Before the season begins, you should check all the fasteners for rust and replace if loose. If the enclosure has anchoring cables, make sure they and the bolts that hold them are intact and tight.
If you’re still not sure whether your screened enclosure was properly installed, hire a structural engineer to check it out. Though it could cost several hundred dollars, plus the cost of any retrofitting and repairs, it’ll be cheaper than replacing the entire structure.
Why screens fail: Q&A
Question: My enclosure survived past hurricanes. Does that mean I have nothing to worry about?
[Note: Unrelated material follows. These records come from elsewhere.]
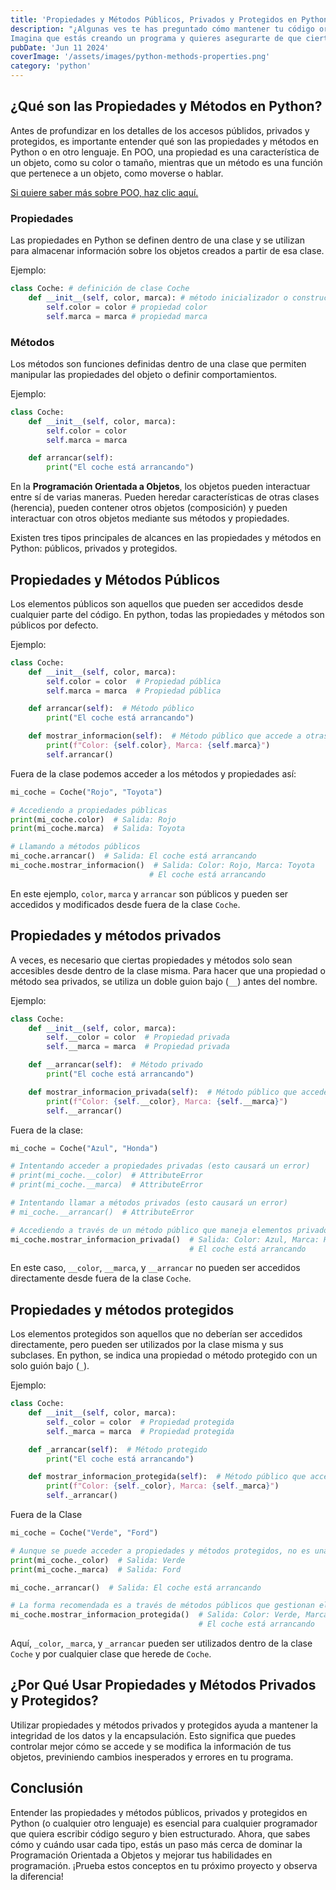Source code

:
 ```yaml
---
title: 'Propiedades y Métodos Públicos, Privados y Protegidos en Python'
description: "¿Algunas ves te has preguntado cómo mantener tu código organizado y seguro al mismo tiempo?
Imagina que estás creando un programa y quieres asegurarte de que ciertos datos y funciones solo puedan ser utilizados de maneras específicas. Aquí es donde entran en juego las propiedades y métodos públicos, privados y protegidos. Sigue leyendo para descubrir cómo estos conceptos fundamentales en la Programación Orientada a Objetos (POO) pueden ayudarte a mejorar tu código."
pubDate: 'Jun 11 2024'
coverImage: '/assets/images/python-methods-properties.png'
category: 'python'
---
```


## ¿Qué son las Propiedades y Métodos en Python?
Antes de profundizar en los detalles de los accesos públidos, privados y protegidos, es importante entender qué son las propiedades y métodos en Python o en otro lenguaje. En POO, una propiedad es una característica de un objeto, como su color o tamaño, mientras que un método es una función que pertenece a un objeto, como moverse o hablar.

[Si quiere saber más sobre POO, haz clic aquí.](https://ayrielnoriega.com/blog/poo/)


### Propiedades
Las propiedades en Python se definen dentro de una clase y se utilizan para almacenar información sobre los objetos creados a partir de esa clase. 

Ejemplo:
```python
class Coche: # definición de clase Coche
    def __init__(self, color, marca): # método inicializador o constructor
        self.color = color # propiedad color
        self.marca = marca # propiedad marca
```

### Métodos
Los métodos son funciones definidas dentro de una clase que permiten manipular las propiedades del objeto o definir comportamientos.

Ejemplo:
```python
class Coche:
    def __init__(self, color, marca):
        self.color = color
        self.marca = marca

    def arrancar(self):
        print("El coche está arrancando")
```

En la **Programación Orientada a Objetos**, los objetos pueden interactuar entre sí de varias maneras. Pueden heredar características de otras clases (herencia), pueden contener otros objetos (composición) y pueden interactuar con otros objetos mediante sus métodos y propiedades.


Existen tres tipos principales de alcances en las propiedades y métodos en Python: públicos, privados y protegidos.

## Propiedades y Métodos Públicos
Los elementos públicos son aquellos que pueden ser accedidos desde cualquier parte del código. En python, todas las propiedades y métodos son públicos por defecto.

Ejemplo:
```python
class Coche:
    def __init__(self, color, marca):
        self.color = color  # Propiedad pública
        self.marca = marca  # Propiedad pública

    def arrancar(self):  # Método público
        print("El coche está arrancando")

    def mostrar_informacion(self):  # Método público que accede a otras propiedades y métodos públicos
        print(f"Color: {self.color}, Marca: {self.marca}")
        self.arrancar()
```

Fuera de la clase podemos acceder a los métodos y propiedades así:
```python
mi_coche = Coche("Rojo", "Toyota")

# Accediendo a propiedades públicas
print(mi_coche.color)  # Salida: Rojo
print(mi_coche.marca)  # Salida: Toyota

# Llamando a métodos públicos
mi_coche.arrancar()  # Salida: El coche está arrancando
mi_coche.mostrar_informacion()  # Salida: Color: Rojo, Marca: Toyota
                               # El coche está arrancando
```
En este ejemplo, `color`, `marca` y `arrancar` son públicos y pueden ser accedidos y modificados desde fuera de la clase `Coche`.


## Propiedades y métodos privados
A veces, es necesario que ciertas propiedades y métodos solo sean accesibles desde dentro de la clase misma. Para hacer que una propiedad o método sea privados, se utiliza un doble guion bajo (`__`) antes del nombre.

Ejemplo:
```python
class Coche:
    def __init__(self, color, marca):
        self.__color = color  # Propiedad privada
        self.__marca = marca  # Propiedad privada

    def __arrancar(self):  # Método privado
        print("El coche está arrancando")

    def mostrar_informacion_privada(self):  # Método público que accede a propiedades y métodos privados
        print(f"Color: {self.__color}, Marca: {self.__marca}")
        self.__arrancar()
```

Fuera de la clase:
```python
mi_coche = Coche("Azul", "Honda")

# Intentando acceder a propiedades privadas (esto causará un error)
# print(mi_coche.__color)  # AttributeError
# print(mi_coche.__marca)  # AttributeError

# Intentando llamar a métodos privados (esto causará un error)
# mi_coche.__arrancar()  # AttributeError

# Accediendo a través de un método público que maneja elementos privados
mi_coche.mostrar_informacion_privada()  # Salida: Color: Azul, Marca: Honda
                                        # El coche está arrancando
```
En este caso, `__color`, `__marca`, y `__arrancar` no pueden ser accedidos directamente desde fuera de la clase `Coche`.

## Propiedades y métodos protegidos
Los elementos protegidos son aquellos que no deberían ser accedidos directamente, pero pueden ser utilizados por la clase misma y sus subclases. En python, se indica una propiedad o método protegido con un solo guión bajo (`_`).

Ejemplo:
```python
class Coche:
    def __init__(self, color, marca):
        self._color = color  # Propiedad protegida
        self._marca = marca  # Propiedad protegida

    def _arrancar(self):  # Método protegido
        print("El coche está arrancando")

    def mostrar_informacion_protegida(self):  # Método público que accede a propiedades y métodos protegidos
        print(f"Color: {self._color}, Marca: {self._marca}")
        self._arrancar()
```

Fuera de la Clase
```python
mi_coche = Coche("Verde", "Ford")

# Aunque se puede acceder a propiedades y métodos protegidos, no es una buena práctica
print(mi_coche._color)  # Salida: Verde
print(mi_coche._marca)  # Salida: Ford

mi_coche._arrancar()  # Salida: El coche está arrancando

# La forma recomendada es a través de métodos públicos que gestionan elementos protegidos
mi_coche.mostrar_informacion_protegida()  # Salida: Color: Verde, Marca: Ford
                                          # El coche está arrancando
```
Aquí, `_color`, `_marca`, y `_arrancar` pueden ser utilizados dentro de la clase `Coche` y por cualquier clase que herede de `Coche`.

## ¿Por Qué Usar Propiedades y Métodos Privados y Protegidos?
Utilizar propiedades y métodos privados y protegidos ayuda a mantener la integridad de los datos y la encapsulación. Esto significa que puedes controlar mejor cómo se accede y se modifica la información de tus objetos, previniendo cambios inesperados y errores en tu programa.

## Conclusión
Entender las propiedades y métodos públicos, privados y protegidos en Python (o cualquier otro lenguaje) es esencial para cualquier programador que quiera escribir código seguro y bien estructurado. Ahora, que sabes cómo y cuándo usar cada tipo, estás un paso más cerca de dominar la Programación Orientada a Objetos y mejorar tus habilidades en programación. ¡Prueba estos conceptos en tu próximo proyecto y observa la diferencia!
Answer: Luck may have a lot to do with it. It might have been protected by the house next door; it might have been toast had the wind come from another direction. And keep in mind that the hurricanes that hit South Florida in the past few years were well below the 140 mph winds that the building code requires enclosures to withstand.
Q. The Florida Building Code has tough wind-resistance rules for garage doors, windows and roofs. What about screen enclosures?
A. The Florida Building Code focuses on saving lives, not luxuries like pool enclosures. That thinking may change, as insured losses continue to mount.
Q. Does it matter what kind of screening is used?
A. Yes. The denser the mesh, the more bug protection — but the more likely your enclosure will catch the wind and break. For replacement screens, avoid using screen that’s more dense than 20-by-20 threads per square inch, the maximum allowed under the code. Pet-resistant screening and solid shading panels are even worse than dense screening. The most common screening used in enclosures is 18-by-14 mesh, which gives less shade and less bug protection, but also catches less wind.
Q. Why aren’t enclosures designed with removable panels?
A. The simple answer is the cost; removable screens can cost thousands of dollars, if you can find a contractor willing to make them.